Ps, we also found that in general “#pragma unroll N” would result in performance loss with currrent generated code but “#pragma unroll 2” is an exception, it might bring a performance improvement of about 1.2GB/s than without unroll, but this is still a little slower than the result of mutiple add/thread.

Thanks for sharing, while the result is promising, I really want to find the explanation, it will be more helpful when you want to apply for the future device.

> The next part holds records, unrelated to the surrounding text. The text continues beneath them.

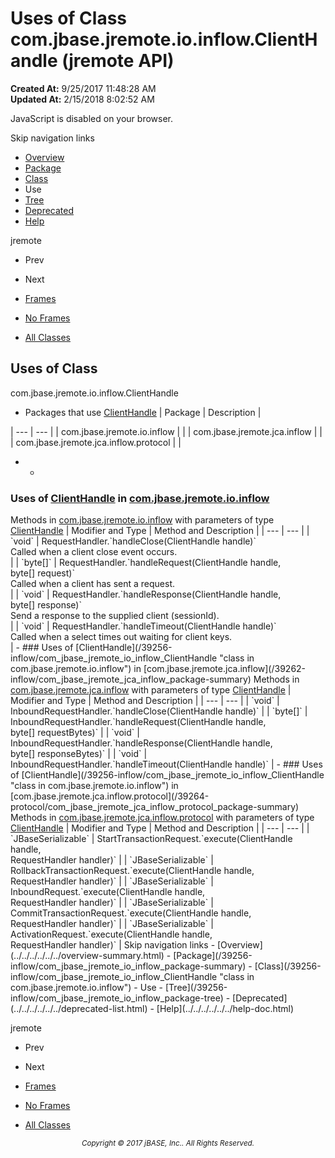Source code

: # Uses of Class com.jbase.jremote.io.inflow.ClientHandle (jremote   API)

**Created At:** 9/25/2017 11:48:28 AM  
**Updated At:** 2/15/2018 8:02:52 AM  

<script type="text/javascript"><!--
    try {
        if (location.href.indexOf('is-external=true') == -1) {
            parent.document.title="Uses of Class com.jbase.jremote.io.inflow.ClientHandle (jremote   API)";
        }
    }
    catch(err) {
    }
//--></script><noscript><div>JavaScript is disabled on your browser.</div></noscript><!-- ========= START OF TOP NAVBAR ======= -->
<!--   -->
Skip navigation links
<!--   -->
- [Overview](../../../../../../overview-summary.html)
- [Package](/39256-inflow/com_jbase_jremote_io_inflow_package-summary)
- [Class](/39256-inflow/com_jbase_jremote_io_inflow_ClientHandle "class in com.jbase.jremote.io.inflow")
- Use
- [Tree](/39256-inflow/com_jbase_jremote_io_inflow_package-tree)
- [Deprecated](../../../../../../deprecated-list.html)
- [Help](../../../../../../help-doc.html)


jremote <br>

- Prev
- Next


- [Frames](../../../../../../index.html?com/jbase/jremote/io/inflow/class-use//39257-class-use/com_jbase_jremote_io_inflow_class-use_ClientHandle)
- [No Frames](/39257-class-use/com_jbase_jremote_io_inflow_class-use_ClientHandle)


- [All Classes](../../../../../../allclasses-noframe.html)


<script type="text/javascript"><!--
  allClassesLink = document.getElementById("allclasses_navbar_top");
  if(window==top) {
    allClassesLink.style.display = "block";
  }
  else {
    allClassesLink.style.display = "none";
  }
  //--></script>
<!--   -->
<!-- ========= END OF TOP NAVBAR ========= -->
## Uses of Class
com.jbase.jremote.io.inflow.ClientHandle

- <caption><span>Packages that use <a href="/39256-inflow/com_jbase_jremote_io_inflow_ClientHandle" title="class in com.jbase.jremote.io.inflow">ClientHandle</a></span><span class="tabEnd"> </span></caption>| Package | Description |
| --- | --- |
| com.jbase.jremote.io.inflow |   |
| com.jbase.jremote.jca.inflow |   |
| com.jbase.jremote.jca.inflow.protocol |   |
- - <!--   -->
### Uses of [ClientHandle](/39256-inflow/com_jbase_jremote_io_inflow_ClientHandle "class in com.jbase.jremote.io.inflow") in [com.jbase.jremote.io.inflow](/39256-inflow/com_jbase_jremote_io_inflow_package-summary)


<caption><span>Methods in <a href="/39256-inflow/com_jbase_jremote_io_inflow_package-summary">com.jbase.jremote.io.inflow</a> with parameters of type <a href="/39256-inflow/com_jbase_jremote_io_inflow_ClientHandle" title="class in com.jbase.jremote.io.inflow">ClientHandle</a></span><span class="tabEnd"> </span></caption>| Modifier and Type | Method and Description |
| --- | --- |
| `void` | RequestHandler.`handleClose(ClientHandle handle)`<br>Called when a client close event occurs.<br> |
| `byte[]` | RequestHandler.`handleRequest(ClientHandle handle,<br>             byte[] request)`<br>Called when a client has sent a request.<br> |
| `void` | RequestHandler.`handleResponse(ClientHandle handle,<br>              byte[] response)`<br>Send a response to the supplied client (sessionId).<br> |
| `void` | RequestHandler.`handleTimeout(ClientHandle handle)`<br>Called when a select times out waiting for client keys.<br> |
    - <!--   -->
### Uses of [ClientHandle](/39256-inflow/com_jbase_jremote_io_inflow_ClientHandle "class in com.jbase.jremote.io.inflow") in [com.jbase.jremote.jca.inflow](/39262-inflow/com_jbase_jremote_jca_inflow_package-summary)


<caption><span>Methods in <a href="/39262-inflow/com_jbase_jremote_jca_inflow_package-summary">com.jbase.jremote.jca.inflow</a> with parameters of type <a href="/39256-inflow/com_jbase_jremote_io_inflow_ClientHandle" title="class in com.jbase.jremote.io.inflow">ClientHandle</a></span><span class="tabEnd"> </span></caption>| Modifier and Type | Method and Description |
| --- | --- |
| `void` | InboundRequestHandler.`handleClose(ClientHandle handle)`  |
| `byte[]` | InboundRequestHandler.`handleRequest(ClientHandle handle,<br>             byte[] requestBytes)`  |
| `void` | InboundRequestHandler.`handleResponse(ClientHandle handle,<br>              byte[] responseBytes)`  |
| `void` | InboundRequestHandler.`handleTimeout(ClientHandle handle)`  |
    - <!--   -->
### Uses of [ClientHandle](/39256-inflow/com_jbase_jremote_io_inflow_ClientHandle "class in com.jbase.jremote.io.inflow") in [com.jbase.jremote.jca.inflow.protocol](/39264-protocol/com_jbase_jremote_jca_inflow_protocol_package-summary)


<caption><span>Methods in <a href="/39264-protocol/com_jbase_jremote_jca_inflow_protocol_package-summary">com.jbase.jremote.jca.inflow.protocol</a> with parameters of type <a href="/39256-inflow/com_jbase_jremote_io_inflow_ClientHandle" title="class in com.jbase.jremote.io.inflow">ClientHandle</a></span><span class="tabEnd"> </span></caption>| Modifier and Type | Method and Description |
| --- | --- |
| `JBaseSerializable` | StartTransactionRequest.`execute(ClientHandle handle,<br>       RequestHandler handler)`  |
| `JBaseSerializable` | RollbackTransactionRequest.`execute(ClientHandle handle,<br>       RequestHandler handler)`  |
| `JBaseSerializable` | InboundRequest.`execute(ClientHandle handle,<br>       RequestHandler handler)`  |
| `JBaseSerializable` | CommitTransactionRequest.`execute(ClientHandle handle,<br>       RequestHandler handler)`  |
| `JBaseSerializable` | ActivationRequest.`execute(ClientHandle handle,<br>       RequestHandler handler)`  |
<!-- ======= START OF BOTTOM NAVBAR ====== -->
<!--   -->
Skip navigation links
<!--   -->
- [Overview](../../../../../../overview-summary.html)
- [Package](/39256-inflow/com_jbase_jremote_io_inflow_package-summary)
- [Class](/39256-inflow/com_jbase_jremote_io_inflow_ClientHandle "class in com.jbase.jremote.io.inflow")
- Use
- [Tree](/39256-inflow/com_jbase_jremote_io_inflow_package-tree)
- [Deprecated](../../../../../../deprecated-list.html)
- [Help](../../../../../../help-doc.html)


jremote <br>

- Prev
- Next


- [Frames](../../../../../../index.html?com/jbase/jremote/io/inflow/class-use//39257-class-use/com_jbase_jremote_io_inflow_class-use_ClientHandle)
- [No Frames](/39257-class-use/com_jbase_jremote_io_inflow_class-use_ClientHandle)


- [All Classes](../../../../../../allclasses-noframe.html)


<script type="text/javascript"><!--
  allClassesLink = document.getElementById("allclasses_navbar_bottom");
  if(window==top) {
    allClassesLink.style.display = "block";
  }
  else {
    allClassesLink.style.display = "none";
  }
  //--></script>
<!--   -->
<!-- ======== END OF BOTTOM NAVBAR ======= -->
<small>			<center>			<i>Copyright © 2017 jBASE, Inc.. All Rights Reserved.</i>		</center></small>
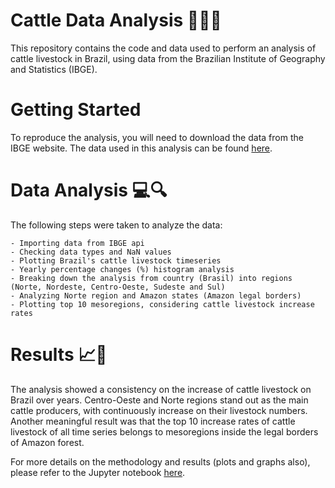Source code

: # Cattle Data Analysis 🐂:brazil:

This repository contains the code and data used to perform an analysis of cattle livestock in Brazil, using data from the Brazilian Institute of Geography and Statistics (IBGE).
# Getting Started

To reproduce the analysis, you will need to download the data from the IBGE website. The data used in this analysis can be found [here](https://servicodados.ibge.gov.br/api/docs/agregados?versao=3).
# Data Analysis 💻🔍

The following steps were taken to analyze the data:

    - Importing data from IBGE api
    - Checking data types and NaN values
    - Plotting Brazil's cattle livestock timeseries
    - Yearly percentage changes (%) histogram analysis
    - Breaking down the analysis from country (Brasil) into regions (Norte, Nordeste, Centro-Oeste, Sudeste and Sul)
    - Analyzing Norte region and Amazon states (Amazon legal borders)
    - Plotting top 10 mesoregions, considering cattle livestock increase rates

# Results 📈🐂

The analysis showed a consistency on the increase of cattle livestock on Brazil over years. Centro-Oeste and Norte regions stand out as the main cattle producers, with continuously increase on their livestock numbers. Another meaningful result was that the top 10 increase rates of cattle livestock of all time series belongs to mesoregions inside the legal borders of Amazon forest.

For more details on the methodology and results (plots and graphs also), please refer to the Jupyter notebook [here](https://github.com/rpacco/cattlebr_data/blob/main/cattlebr_studies.ipynb).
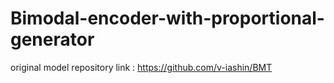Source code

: # Bimodal-encoder-with-proportional-generator
original model repository link : https://github.com/v-iashin/BMT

Interesting, thanks for sharing your results with us.

I’d like to ask, are the “cudaThreadSynchronize()” calls necessary?

Only for benchmarking/timing.

Sorry, i am newbie to cuda, could you please explain how that formula (9992448/8) was derived and what are its components?

999 (MHz memory clock) * 2 (DDR multiplier) * 448 (bit width/pin count of the memory interface) / 8 (bits per byte) = 111888 Mb/s

Could you please explain why x20 multiplier was used for constant M. My understanding is that x240 is the number of multiprocessors (SMs) on GPU board, but what is x20? Does it correlate somehow with maximum number of active warps per SM = 24?